[prev in list] [next in list] [prev in thread] [next in thread] 

List:       aspell-user
Subject:    Re: [aspell-user] Aspell and OCR-generated text
From:       Kevin Atkinson <kevin () atkinson ! dhs ! org>
Date:       2002-07-12 16:10:23
Message-ID: Pine.LNX.4.44.0207121852000.2202-100000 () kevin-pc ! atkinson ! dhs ! org
[Download RAW message or body]

On Thu, 11 Jul 2002 Peter.Binkley@ualberta.ca wrote:

> ... It would be much better, though, if aspell's
> algorithms were oriented toward the kinds of mistakes OCR engines make
> rather than the kinds made by human typists. 
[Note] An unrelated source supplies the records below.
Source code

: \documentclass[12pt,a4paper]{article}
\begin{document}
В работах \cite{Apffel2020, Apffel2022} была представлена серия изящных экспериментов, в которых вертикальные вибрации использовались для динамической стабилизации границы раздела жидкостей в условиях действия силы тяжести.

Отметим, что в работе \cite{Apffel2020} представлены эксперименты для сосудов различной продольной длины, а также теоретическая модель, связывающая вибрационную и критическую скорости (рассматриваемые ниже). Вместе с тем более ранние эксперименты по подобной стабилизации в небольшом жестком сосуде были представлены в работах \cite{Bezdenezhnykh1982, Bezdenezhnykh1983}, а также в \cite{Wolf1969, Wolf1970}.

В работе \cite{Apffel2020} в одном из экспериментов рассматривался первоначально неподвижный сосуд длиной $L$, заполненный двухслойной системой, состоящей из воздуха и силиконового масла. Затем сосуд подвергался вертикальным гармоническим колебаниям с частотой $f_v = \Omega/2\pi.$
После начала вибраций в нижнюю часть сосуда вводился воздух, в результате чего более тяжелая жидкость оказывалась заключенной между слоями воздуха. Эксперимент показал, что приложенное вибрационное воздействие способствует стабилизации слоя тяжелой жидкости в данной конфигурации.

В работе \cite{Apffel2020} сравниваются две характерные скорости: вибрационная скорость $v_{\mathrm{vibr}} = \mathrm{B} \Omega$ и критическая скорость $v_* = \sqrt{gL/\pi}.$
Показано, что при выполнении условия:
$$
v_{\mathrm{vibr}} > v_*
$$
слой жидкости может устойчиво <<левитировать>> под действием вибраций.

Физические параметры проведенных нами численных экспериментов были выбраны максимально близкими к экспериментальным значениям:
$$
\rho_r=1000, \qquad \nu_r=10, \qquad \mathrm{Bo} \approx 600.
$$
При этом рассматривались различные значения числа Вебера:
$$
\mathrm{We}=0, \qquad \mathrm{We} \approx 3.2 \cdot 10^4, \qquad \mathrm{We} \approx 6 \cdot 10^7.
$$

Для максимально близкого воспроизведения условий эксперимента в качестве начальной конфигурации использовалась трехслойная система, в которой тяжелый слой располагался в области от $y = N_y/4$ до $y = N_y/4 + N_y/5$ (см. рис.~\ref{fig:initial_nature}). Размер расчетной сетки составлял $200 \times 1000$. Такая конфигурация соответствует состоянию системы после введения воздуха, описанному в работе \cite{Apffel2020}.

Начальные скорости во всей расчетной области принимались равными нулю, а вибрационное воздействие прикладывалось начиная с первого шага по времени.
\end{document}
Aspell algorithms are not really tuned for the type of mistakes made by
typists.  Rather they are tuned for the type of mistakes humans
(especially me) tend to make when trying to spell a word.  The typo
analysis in Aspell biases the result slightly, but it generally doesn't
make a huge difference.

> I can see how you might do this
> by working with the translation tables for the phonetic code, the keyboard
> files, etc. 

You will probably get the best results by turnings the soundslike analysis 
off all together.  Modifying the keyboard file will also help.   However, 
the best results will probably be from modifying the weights in 
TypoEditDistanceWeights found in util/typo_editdist.hh.  To do so will 
requiring modifying the code a bit.  The code that fills in the weight can 
be found in SuggestParms::fill_distance_lookup in lib/suggest.cc.  Most of 
the code should be self explanatory.  

You really need to understand how edit distance works in order to know 
what to modify.  The comments in the util/*editdist* files should give you 
enough information for this understanding.

--- 
http://kevin.atkinson.dhs.org



[prev in list] [next in list] [prev in thread] [next in thread] 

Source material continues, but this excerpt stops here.